[Exercise material]
>>>
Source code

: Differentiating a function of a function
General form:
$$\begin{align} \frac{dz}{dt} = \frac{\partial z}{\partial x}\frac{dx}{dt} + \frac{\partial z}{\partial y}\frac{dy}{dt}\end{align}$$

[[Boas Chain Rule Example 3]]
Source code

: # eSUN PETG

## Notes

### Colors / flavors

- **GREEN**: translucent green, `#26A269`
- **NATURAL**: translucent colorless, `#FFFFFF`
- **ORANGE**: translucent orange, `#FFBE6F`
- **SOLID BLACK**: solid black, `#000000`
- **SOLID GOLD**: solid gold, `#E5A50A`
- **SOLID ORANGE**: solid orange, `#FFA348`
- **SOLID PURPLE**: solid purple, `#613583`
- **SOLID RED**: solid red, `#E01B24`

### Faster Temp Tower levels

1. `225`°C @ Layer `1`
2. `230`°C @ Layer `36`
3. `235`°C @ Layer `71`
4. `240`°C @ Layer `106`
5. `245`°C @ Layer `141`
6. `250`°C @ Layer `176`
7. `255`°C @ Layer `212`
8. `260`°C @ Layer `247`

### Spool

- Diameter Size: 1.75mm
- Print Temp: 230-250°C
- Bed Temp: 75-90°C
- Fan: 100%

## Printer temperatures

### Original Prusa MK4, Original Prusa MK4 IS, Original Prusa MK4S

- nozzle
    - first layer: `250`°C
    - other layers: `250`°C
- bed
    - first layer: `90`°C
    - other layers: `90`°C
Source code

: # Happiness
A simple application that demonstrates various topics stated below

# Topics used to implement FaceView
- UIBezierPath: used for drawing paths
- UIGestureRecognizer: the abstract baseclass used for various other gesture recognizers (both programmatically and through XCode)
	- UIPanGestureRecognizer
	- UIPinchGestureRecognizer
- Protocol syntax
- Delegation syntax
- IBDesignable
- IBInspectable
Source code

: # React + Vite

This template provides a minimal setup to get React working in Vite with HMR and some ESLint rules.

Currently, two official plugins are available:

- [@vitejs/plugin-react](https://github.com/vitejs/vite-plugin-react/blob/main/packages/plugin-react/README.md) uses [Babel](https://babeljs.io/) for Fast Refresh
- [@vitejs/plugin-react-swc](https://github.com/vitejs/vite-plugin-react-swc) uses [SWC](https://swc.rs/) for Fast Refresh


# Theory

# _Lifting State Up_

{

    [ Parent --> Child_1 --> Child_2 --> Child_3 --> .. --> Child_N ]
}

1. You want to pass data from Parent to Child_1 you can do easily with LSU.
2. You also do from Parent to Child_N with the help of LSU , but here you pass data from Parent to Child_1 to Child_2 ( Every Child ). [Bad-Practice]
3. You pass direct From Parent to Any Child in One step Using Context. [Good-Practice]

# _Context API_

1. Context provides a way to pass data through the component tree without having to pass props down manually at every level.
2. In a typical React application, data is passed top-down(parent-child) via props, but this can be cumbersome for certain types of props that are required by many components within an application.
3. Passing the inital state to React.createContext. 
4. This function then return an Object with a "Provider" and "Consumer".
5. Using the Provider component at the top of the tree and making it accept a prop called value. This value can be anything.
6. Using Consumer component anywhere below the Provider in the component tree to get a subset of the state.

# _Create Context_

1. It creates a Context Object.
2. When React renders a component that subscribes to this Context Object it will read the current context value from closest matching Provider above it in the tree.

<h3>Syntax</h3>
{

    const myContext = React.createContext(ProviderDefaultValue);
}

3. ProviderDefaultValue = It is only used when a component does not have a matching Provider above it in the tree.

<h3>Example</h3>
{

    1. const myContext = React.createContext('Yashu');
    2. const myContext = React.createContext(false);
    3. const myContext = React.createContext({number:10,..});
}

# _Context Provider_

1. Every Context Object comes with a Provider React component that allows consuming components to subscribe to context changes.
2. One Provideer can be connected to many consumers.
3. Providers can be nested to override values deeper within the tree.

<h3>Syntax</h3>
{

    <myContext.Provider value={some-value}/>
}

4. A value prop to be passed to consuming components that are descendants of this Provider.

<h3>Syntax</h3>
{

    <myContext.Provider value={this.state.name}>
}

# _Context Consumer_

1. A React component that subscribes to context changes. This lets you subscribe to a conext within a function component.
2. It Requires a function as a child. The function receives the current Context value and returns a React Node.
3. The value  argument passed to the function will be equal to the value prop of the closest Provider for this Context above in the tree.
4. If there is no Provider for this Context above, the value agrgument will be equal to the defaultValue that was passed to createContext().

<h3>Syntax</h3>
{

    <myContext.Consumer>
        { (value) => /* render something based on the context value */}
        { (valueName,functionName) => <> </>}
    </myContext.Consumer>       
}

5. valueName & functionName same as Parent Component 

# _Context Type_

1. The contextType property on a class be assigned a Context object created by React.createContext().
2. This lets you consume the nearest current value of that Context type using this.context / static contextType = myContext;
<<<
An exact reproduction of all the entries, complete to the last line, is needed.

[Exercise result]
Source code

: Differentiating a function of a function
General form:
$$\begin{align} \frac{dz}{dt} = \frac{\partial z}{\partial x}\frac{dx}{dt} + \frac{\partial z}{\partial y}\frac{dy}{dt}\end{align}$$

[[Boas Chain Rule Example 3]]
Source code

: # eSUN PETG

## Notes

### Colors / flavors

- **GREEN**: translucent green, `#26A269`
- **NATURAL**: translucent colorless, `#FFFFFF`
- **ORANGE**: translucent orange, `#FFBE6F`
- **SOLID BLACK**: solid black, `#000000`
- **SOLID GOLD**: solid gold, `#E5A50A`
- **SOLID ORANGE**: solid orange, `#FFA348`
- **SOLID PURPLE**: solid purple, `#613583`
- **SOLID RED**: solid red, `#E01B24`

### Faster Temp Tower levels

1. `225`°C @ Layer `1`
2. `230`°C @ Layer `36`
3. `235`°C @ Layer `71`
4. `240`°C @ Layer `106`
5. `245`°C @ Layer `141`
6. `250`°C @ Layer `176`
7. `255`°C @ Layer `212`
8. `260`°C @ Layer `247`

### Spool

- Diameter Size: 1.75mm
- Print Temp: 230-250°C
- Bed Temp: 75-90°C
- Fan: 100%

## Printer temperatures

### Original Prusa MK4, Original Prusa MK4 IS, Original Prusa MK4S

- nozzle
    - first layer: `250`°C
    - other layers: `250`°C
- bed
    - first layer: `90`°C
    - other layers: `90`°C
Source code

: # Happiness
A simple application that demonstrates various topics stated below

# Topics used to implement FaceView
- UIBezierPath: used for drawing paths
- UIGestureRecognizer: the abstract baseclass used for various other gesture recognizers (both programmatically and through XCode)
	- UIPanGestureRecognizer
	- UIPinchGestureRecognizer
- Protocol syntax
- Delegation syntax
- IBDesignable
- IBInspectable
Source code

: # React + Vite

This template provides a minimal setup to get React working in Vite with HMR and some ESLint rules.

Currently, two official plugins are available:

- [@vitejs/plugin-react](https://github.com/vitejs/vite-plugin-react/blob/main/packages/plugin-react/README.md) uses [Babel](https://babeljs.io/) for Fast Refresh
- [@vitejs/plugin-react-swc](https://github.com/vitejs/vite-plugin-react-swc) uses [SWC](https://swc.rs/) for Fast Refresh


# Theory

# _Lifting State Up_

{

    [ Parent --> Child_1 --> Child_2 --> Child_3 --> .. --> Child_N ]
}

1. You want to pass data from Parent to Child_1 you can do easily with LSU.
2. You also do from Parent to Child_N with the help of LSU , but here you pass data from Parent to Child_1 to Child_2 ( Every Child ). [Bad-Practice]
3. You pass direct From Parent to Any Child in One step Using Context. [Good-Practice]

# _Context API_

1. Context provides a way to pass data through the component tree without having to pass props down manually at every level.
2. In a typical React application, data is passed top-down(parent-child) via props, but this can be cumbersome for certain types of props that are required by many components within an application.
3. Passing the inital state to React.createContext. 
4. This function then return an Object with a "Provider" and "Consumer".
5. Using the Provider component at the top of the tree and making it accept a prop called value. This value can be anything.
6. Using Consumer component anywhere below the Provider in the component tree to get a subset of the state.

# _Create Context_

1. It creates a Context Object.
2. When React renders a component that subscribes to this Context Object it will read the current context value from closest matching Provider above it in the tree.

<h3>Syntax</h3>
{

    const myContext = React.createContext(ProviderDefaultValue);
}

3. ProviderDefaultValue = It is only used when a component does not have a matching Provider above it in the tree.

<h3>Example</h3>
{

    1. const myContext = React.createContext('Yashu');
    2. const myContext = React.createContext(false);
    3. const myContext = React.createContext({number:10,..});
}

# _Context Provider_

1. Every Context Object comes with a Provider React component that allows consuming components to subscribe to context changes.
2. One Provideer can be connected to many consumers.
3. Providers can be nested to override values deeper within the tree.

<h3>Syntax</h3>
{

    <myContext.Provider value={some-value}/>
}

4. A value prop to be passed to consuming components that are descendants of this Provider.

<h3>Syntax</h3>
{

    <myContext.Provider value={this.state.name}>
}

# _Context Consumer_

1. A React component that subscribes to context changes. This lets you subscribe to a conext within a function component.
2. It Requires a function as a child. The function receives the current Context value and returns a React Node.
3. The value  argument passed to the function will be equal to the value prop of the closest Provider for this Context above in the tree.
4. If there is no Provider for this Context above, the value agrgument will be equal to the defaultValue that was passed to createContext().

<h3>Syntax</h3>
{

    <myContext.Consumer>
        { (value) => /* render something based on the context value */}
        { (valueName,functionName) => <> </>}
    </myContext.Consumer>       
}

5. valueName & functionName same as Parent Component 

# _Context Type_

1. The contextType property on a class be assigned a Context object created by React.createContext().
2. This lets you consume the nearest current value of that Context type using this.context / static contextType = myContext;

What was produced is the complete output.